TASK ->
Whenever the word "continue" turns up in a line of the data below, copy that line.

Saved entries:
*** Block opens ***

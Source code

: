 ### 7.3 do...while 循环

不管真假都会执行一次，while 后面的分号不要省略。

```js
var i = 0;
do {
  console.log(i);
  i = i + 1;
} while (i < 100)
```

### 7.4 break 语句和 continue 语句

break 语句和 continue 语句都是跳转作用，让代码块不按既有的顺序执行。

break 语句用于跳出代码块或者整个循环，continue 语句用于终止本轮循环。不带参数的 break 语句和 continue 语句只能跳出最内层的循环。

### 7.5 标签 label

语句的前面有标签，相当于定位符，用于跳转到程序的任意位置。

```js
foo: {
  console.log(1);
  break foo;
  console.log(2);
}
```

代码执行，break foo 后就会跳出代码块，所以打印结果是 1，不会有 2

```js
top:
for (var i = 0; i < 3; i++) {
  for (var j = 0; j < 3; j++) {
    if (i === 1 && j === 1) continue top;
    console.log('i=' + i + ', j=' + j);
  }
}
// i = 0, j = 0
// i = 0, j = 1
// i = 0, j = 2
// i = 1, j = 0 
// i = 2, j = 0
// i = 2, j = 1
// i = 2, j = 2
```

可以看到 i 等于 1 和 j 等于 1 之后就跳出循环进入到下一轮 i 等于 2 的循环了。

*** Block closes ***

COMPLETED EXERCISE ->
### 7.4 break 语句和 continue 语句
break 语句和 continue 语句都是跳转作用，让代码块不按既有的顺序执行。
break 语句用于跳出代码块或者整个循环，continue 语句用于终止本轮循环。不带参数的 break 语句和 continue 语句只能跳出最内层的循环。
    if (i === 1 && j === 1) continue top;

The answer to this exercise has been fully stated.